TASK |
Any picture in the data below should be skipped, while every line is repeated exactly.

___ RECORDS SUPPLIED

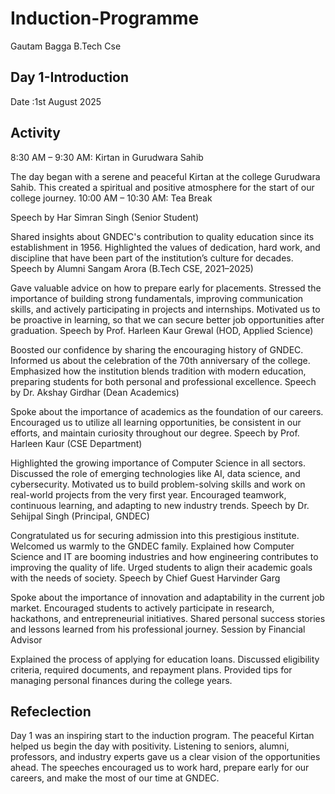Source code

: # Induction-Programme
Gautam Bagga B.Tech Cse
## Day 1-Introduction
Date :1st August 2025
## Activity

8:30 AM – 9:30 AM: Kirtan in Gurudwara Sahib

The day began with a serene and peaceful Kirtan at the college Gurudwara Sahib. This created a spiritual and positive atmosphere for the start of our college journey.
10:00 AM – 10:30 AM: Tea Break

Speech by Har Simran Singh (Senior Student)

Shared insights about GNDEC's contribution to quality education since its establishment in 1956.
Highlighted the values of dedication, hard work, and discipline that have been part of the institution’s culture for decades.
Speech by Alumni Sangam Arora (B.Tech CSE, 2021–2025)

Gave valuable advice on how to prepare early for placements.
Stressed the importance of building strong fundamentals, improving communication skills, and actively participating in projects and internships.
Motivated us to be proactive in learning, so that we can secure better job opportunities after graduation.
Speech by Prof. Harleen Kaur Grewal (HOD, Applied Science)

Boosted our confidence by sharing the encouraging history of GNDEC.
Informed us about the celebration of the 70th anniversary of the college.
Emphasized how the institution blends tradition with modern education, preparing students for both personal and professional excellence.
Speech by Dr. Akshay Girdhar (Dean Academics)

Spoke about the importance of academics as the foundation of our careers.
Encouraged us to utilize all learning opportunities, be consistent in our efforts, and maintain curiosity throughout our degree.
Speech by Prof. Harleen Kaur (CSE Department)

Highlighted the growing importance of Computer Science in all sectors.
Discussed the role of emerging technologies like AI, data science, and cybersecurity.
Motivated us to build problem-solving skills and work on real-world projects from the very first year.
Encouraged teamwork, continuous learning, and adapting to new industry trends.
Speech by Dr. Sehijpal Singh (Principal, GNDEC)

Congratulated us for securing admission into this prestigious institute.
Welcomed us warmly to the GNDEC family.
Explained how Computer Science and IT are booming industries and how engineering contributes to improving the quality of life.
Urged students to align their academic goals with the needs of society.
Speech by Chief Guest Harvinder Garg

Spoke about the importance of innovation and adaptability in the current job market.
Encouraged students to actively participate in research, hackathons, and entrepreneurial initiatives.
Shared personal success stories and lessons learned from his professional journey.
Session by Financial Advisor

Explained the process of applying for education loans.
Discussed eligibility criteria, required documents, and repayment plans.
Provided tips for managing personal finances during the college years.
## Refeclection 
Day 1 was an inspiring start to the induction program. The peaceful Kirtan helped us begin the day with positivity.
Listening to seniors, alumni, professors, and industry experts gave us a clear vision of the opportunities ahead. The speeches encouraged us to work hard, prepare early for our careers, and make the most of our time at GNDEC.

______

ANSWER TO THIS EXERCISE |
Source code

: # Induction-Programme
Gautam Bagga B.Tech Cse
## Day 1-Introduction
Date :1st August 2025
## Activity

8:30 AM – 9:30 AM: Kirtan in Gurudwara Sahib

The day began with a serene and peaceful Kirtan at the college Gurudwara Sahib. This created a spiritual and positive atmosphere for the start of our college journey.
10:00 AM – 10:30 AM: Tea Break

Speech by Har Simran Singh (Senior Student)

Shared insights about GNDEC's contribution to quality education since its establishment in 1956.
Highlighted the values of dedication, hard work, and discipline that have been part of the institution’s culture for decades.
Speech by Alumni Sangam Arora (B.Tech CSE, 2021–2025)

Gave valuable advice on how to prepare early for placements.
Stressed the importance of building strong fundamentals, improving communication skills, and actively participating in projects and internships.
Motivated us to be proactive in learning, so that we can secure better job opportunities after graduation.
Speech by Prof. Harleen Kaur Grewal (HOD, Applied Science)

Boosted our confidence by sharing the encouraging history of GNDEC.
Informed us about the celebration of the 70th anniversary of the college.
Emphasized how the institution blends tradition with modern education, preparing students for both personal and professional excellence.
Speech by Dr. Akshay Girdhar (Dean Academics)

Spoke about the importance of academics as the foundation of our careers.
Encouraged us to utilize all learning opportunities, be consistent in our efforts, and maintain curiosity throughout our degree.
Speech by Prof. Harleen Kaur (CSE Department)

Highlighted the growing importance of Computer Science in all sectors.
Discussed the role of emerging technologies like AI, data science, and cybersecurity.
Motivated us to build problem-solving skills and work on real-world projects from the very first year.
Encouraged teamwork, continuous learning, and adapting to new industry trends.
Speech by Dr. Sehijpal Singh (Principal, GNDEC)

Congratulated us for securing admission into this prestigious institute.
Welcomed us warmly to the GNDEC family.
Explained how Computer Science and IT are booming industries and how engineering contributes to improving the quality of life.
Urged students to align their academic goals with the needs of society.
Speech by Chief Guest Harvinder Garg

Spoke about the importance of innovation and adaptability in the current job market.
Encouraged students to actively participate in research, hackathons, and entrepreneurial initiatives.
Shared personal success stories and lessons learned from his professional journey.
Session by Financial Advisor

Explained the process of applying for education loans.
Discussed eligibility criteria, required documents, and repayment plans.
Provided tips for managing personal finances during the college years.
## Refeclection 
Day 1 was an inspiring start to the induction program. The peaceful Kirtan helped us begin the day with positivity.
Listening to seniors, alumni, professors, and industry experts gave us a clear vision of the opportunities ahead. The speeches encouraged us to work hard, prepare early for our careers, and make the most of our time at GNDEC.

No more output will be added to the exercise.